Many might argue that a landscape is much easier to shoot than wildlife since the main subject is static/fixed rather than moving around. It’s true that it may look easy and straightforward since you can take your own sweet time and the subject will not fly away.
However, once you get into it and try to match images you have seen online, it won’t take long to realize that you were mistaken. No doubt the subject is always there but that is not the only element that makes up a good image. You will find that other factors such as lighting, angle, timing, composition, and creativity in post processing are also part of the equation in creating an impeccable image.
Sunrise and sunset shots are part and parcel of every landscape photographer; however, not every photographer produces the same shot even though the landmark or subject being captured is the same. This is where the other elements of the equation play a big role in making a masterpiece.
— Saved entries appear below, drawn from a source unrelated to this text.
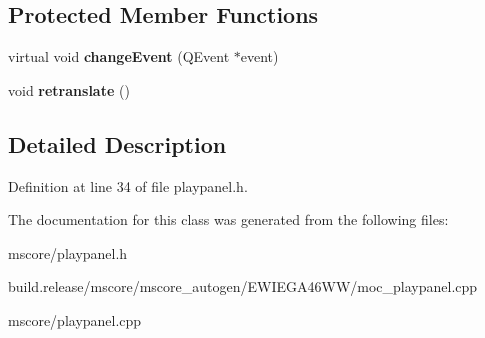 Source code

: \subsection*{Protected Member Functions}
\begin{DoxyCompactItemize}
\item 
\mbox{\label{class_ms_1_1_play_panel_a5a7b884a3c35dce72acb348606be1d90}} 
virtual void {\bfseries change\+Event} (Q\+Event $\ast$event)
\item 
\mbox{\label{class_ms_1_1_play_panel_a1ee33bb6a261958f03ccaa90d64598f9}} 
void {\bfseries retranslate} ()
\end{DoxyCompactItemize}


\subsection{Detailed Description}


Definition at line 34 of file playpanel.\+h.



The documentation for this class was generated from the following files\+:\begin{DoxyCompactItemize}
\item 
mscore/playpanel.\+h\item 
build.\+release/mscore/mscore\+\_\+autogen/\+E\+W\+I\+E\+G\+A46\+W\+W/moc\+\_\+playpanel.\+cpp\item 
mscore/playpanel.\+cpp\end{DoxyCompactItemize}
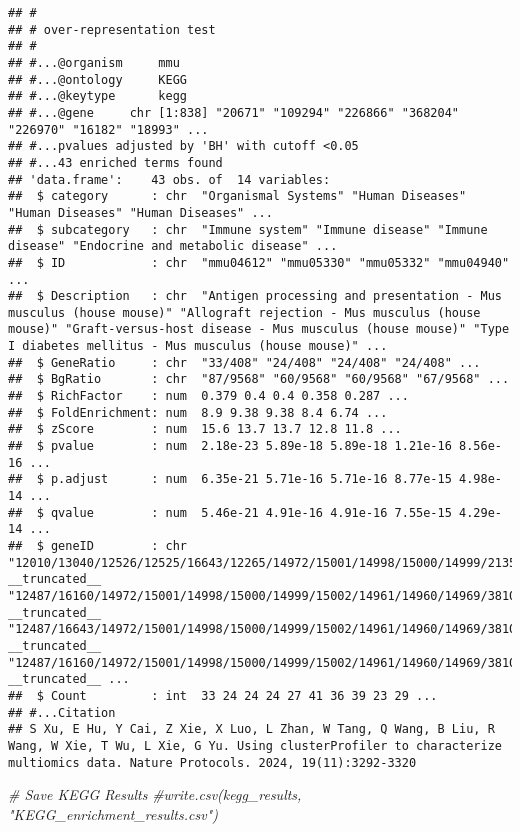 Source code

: \documentclass[
]{article}
\newenvironment{Shaded}{\begin{snugshade}}{\end{snugshade}}
\newcommand{\CommentTok}[1]{\textcolor[rgb]{0.56,0.35,0.01}{\textit{#1}}}
\begin{document}
\begin{verbatim}
## #
## # over-representation test
## #
## #...@organism     mmu 
## #...@ontology     KEGG 
## #...@keytype      kegg 
## #...@gene     chr [1:838] "20671" "109294" "226866" "368204" "226970" "16182" "18993" ...
## #...pvalues adjusted by 'BH' with cutoff <0.05 
## #...43 enriched terms found
## 'data.frame':    43 obs. of  14 variables:
##  $ category      : chr  "Organismal Systems" "Human Diseases" "Human Diseases" "Human Diseases" ...
##  $ subcategory   : chr  "Immune system" "Immune disease" "Immune disease" "Endocrine and metabolic disease" ...
##  $ ID            : chr  "mmu04612" "mmu05330" "mmu05332" "mmu04940" ...
##  $ Description   : chr  "Antigen processing and presentation - Mus musculus (house mouse)" "Allograft rejection - Mus musculus (house mouse)" "Graft-versus-host disease - Mus musculus (house mouse)" "Type I diabetes mellitus - Mus musculus (house mouse)" ...
##  $ GeneRatio     : chr  "33/408" "24/408" "24/408" "24/408" ...
##  $ BgRatio       : chr  "87/9568" "60/9568" "60/9568" "67/9568" ...
##  $ RichFactor    : num  0.379 0.4 0.4 0.358 0.287 ...
##  $ FoldEnrichment: num  8.9 9.38 9.38 8.4 6.74 ...
##  $ zScore        : num  15.6 13.7 13.7 12.8 11.8 ...
##  $ pvalue        : num  2.18e-23 5.89e-18 5.89e-18 1.21e-16 8.56e-16 ...
##  $ p.adjust      : num  6.35e-21 5.71e-16 5.71e-16 8.77e-15 4.98e-14 ...
##  $ qvalue        : num  5.46e-21 4.91e-16 4.91e-16 7.55e-15 4.29e-14 ...
##  $ geneID        : chr  "12010/13040/12526/12525/16643/12265/14972/15001/14998/15000/14999/21354/21355/15002/14961/14960/14969/381091/15"| __truncated__ "12487/16160/14972/15001/14998/15000/14999/15002/14961/14960/14969/381091/15006/15013/15015/110557/15018/110558/"| __truncated__ "12487/16643/14972/15001/14998/15000/14999/15002/14961/14960/14969/381091/15006/15013/15015/110557/15018/110558/"| __truncated__ "12487/16160/14972/15001/14998/15000/14999/15002/14961/14960/14969/381091/15006/15013/15015/110557/15018/110558/"| __truncated__ ...
##  $ Count         : int  33 24 24 24 27 41 36 39 23 29 ...
## #...Citation
## S Xu, E Hu, Y Cai, Z Xie, X Luo, L Zhan, W Tang, Q Wang, B Liu, R Wang, W Xie, T Wu, L Xie, G Yu. Using clusterProfiler to characterize multiomics data. Nature Protocols. 2024, 19(11):3292-3320
\end{verbatim}

\begin{Shaded}
\begin{Highlighting}[]
\CommentTok{\# Save KEGG Results}
\CommentTok{\#write.csv(kegg\_results, "KEGG\_enrichment\_results.csv")}
\end{Highlighting}
\end{Shaded}
\end{document}

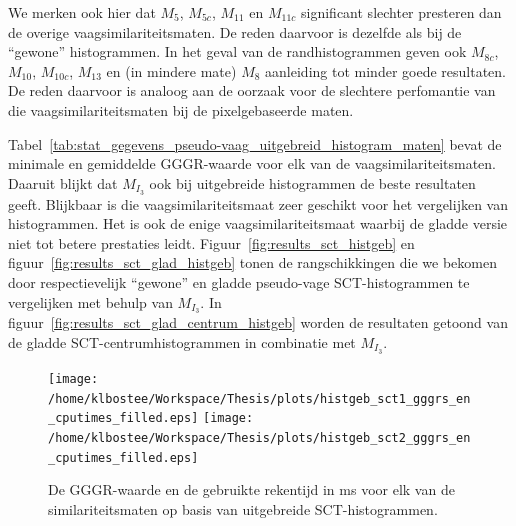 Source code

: We merken ook hier dat $M_5$, $M_{5c}$, $M_{11}$ en $M_{11c}$ significant slechter
presteren dan de overige vaagsimilariteitsmaten. De reden daarvoor is dezelfde als bij
de ``gewone'' histogrammen. In het geval van de randhistogrammen geven ook $M_{8c}$, $M_{10}$, 
$M_{10c}$, $M_{13}$ en (in mindere mate) $M_{8}$ aanleiding tot minder goede resultaten.
De reden daarvoor is analoog aan de oorzaak voor de slechtere perfomantie van die 
vaagsimilariteitsmaten bij de pixelgebaseerde maten.

Tabel~\ref{tab:stat_gegevens_pseudo-vaag_uitgebreid_histogram_maten} bevat de minimale
en gemiddelde GGGR-waarde voor elk van de vaagsimilariteitsmaten. Daaruit blijkt dat 
$M_{I_3}$ ook bij uitgebreide histogrammen de beste resultaten geeft. Blijkbaar
is die vaagsimilariteitsmaat zeer geschikt voor het vergelijken van histogrammen. Het
is ook de enige vaagsimilariteitsmaat waarbij de gladde versie niet tot betere 
prestaties leidt. Figuur~\ref{fig:results_sct_histgeb} en 
figuur~\ref{fig:results_sct_glad_histgeb} tonen de rangschikkingen die we bekomen
door respectievelijk ``gewone'' en gladde pseudo-vage SCT-histogrammen te vergelijken
met behulp van $M_{I_3}$. In figuur~\ref{fig:results_sct_glad_centrum_histgeb} worden 
de resultaten getoond van de gladde SCT-centrumhistogrammen in combinatie met $M_{I_3}$.

\begin{figure}[bp]
\centering
\texttt{[image: /home/klbostee/Workspace/Thesis/plots/histgeb\_sct1\_gggrs\_en\_cputimes\_filled.eps]} 
\texttt{[image: /home/klbostee/Workspace/Thesis/plots/histgeb\_sct2\_gggrs\_en\_cputimes\_filled.eps]}
\vspace{1pt}
\caption{\label{fig:histgeb_sct_gggrs_en_cputimes}De GGGR-waarde en de gebruikte rekentijd in ms voor elk 
van de similariteitsmaten op basis van uitgebreide SCT-histogrammen.}
\end{figure}

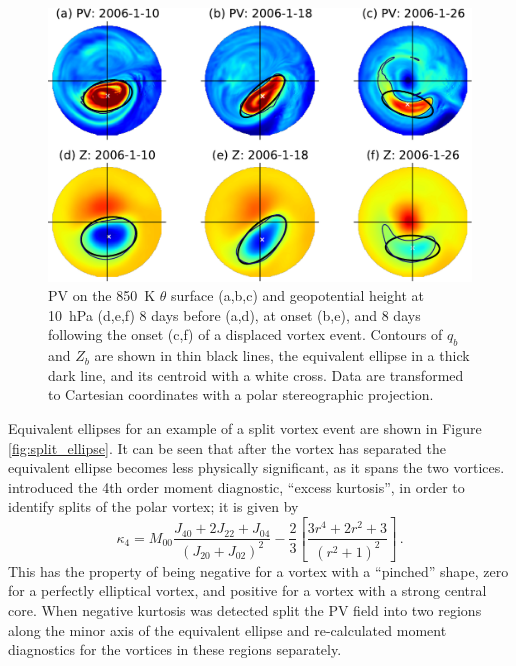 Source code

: \begin{figure}
 \centering
 \noindent\includegraphics[width=\textwidth]{figures/chapter-moments/PV_GPH_2006.pdf}
 \caption[Equivalent ellipse for a displaced vortex event.]{PV on the 850~K
   $\theta$ surface (a,b,c) and geopotential height at 10~hPa (d,e,f) 8 days
   before (a,d), at onset (b,e), and 8 days following the onset (c,f) of a
   displaced vortex event. Contours of $q_{b}$ and $Z_{b}$ are shown in thin
   black lines, the equivalent ellipse in a thick dark line, and its centroid
   with a white cross. Data are transformed to Cartesian coordinates with a
   polar stereographic projection.}
 \label{fig:displaced_ellipse}
\end{figure}

Equivalent ellipses for an example of a split vortex event are shown in Figure
\ref{fig:split_ellipse}. It can be seen that after the vortex has separated the
equivalent ellipse becomes less physically significant, as it spans the two
vortices. \citet{Matthewman2009} introduced the 4th order moment diagnostic,
``excess kurtosis'', in order to identify splits of the polar vortex; it is
given by
\begin{equation}
\kappa_4 = M_{00}\frac{J_{40}+2J_{22}+J_{04}}{(J_{20}+J_{02})^2}-\frac{2}{3}\left[\frac{3r^4+2r^2+3}{(r^2+1)^2}\right]\,.
\end{equation}
This has the property of being negative for a vortex with a ``pinched'' shape,
zero for a perfectly elliptical vortex, and positive for a vortex with a strong
central core. When negative kurtosis was detected \citet{Matthewman2009} split
the PV field into two regions along the minor axis of the equivalent ellipse and
re-calculated moment diagnostics for the vortices in these regions separately.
Often times working harder with high motivation tends to yield a better result. For example, finding the sweet spot of a location a day before or much earlier than the golden hour. However, many beginners would just want to be there right on time, shoot and leave. That usually does not work out as well.
Sunsets and sunrises do not wait for photographers who want to be there just in time to shoot and leave. Many have learned that the extra two minutes waiting to get a parking spot made them miss the golden hour altogether, not to mention scrambling to get the correct settings on the camera.
Just like what I mentioned in my shooting in the rain blog, just having the determination to get out there early to capture a sunrise shot will definitely get you something, and then you will no longer just have to wow the work of other photographers.
You may not get a jaw-dropping shot in the beginning but by being there at the right moment of the golden hour, you’ll at least get a shot that others might wow.
Just like with wildlife photography, trying to be different with landscape photography requires you to work extra, looking for unique spots, and when you’ve covered every single corner of local spots, you then need to venture further out and look for new locations. Some places may require more than a day hike but the shots you’ll get will definitely make others envious.
So who said landscape photography is easy?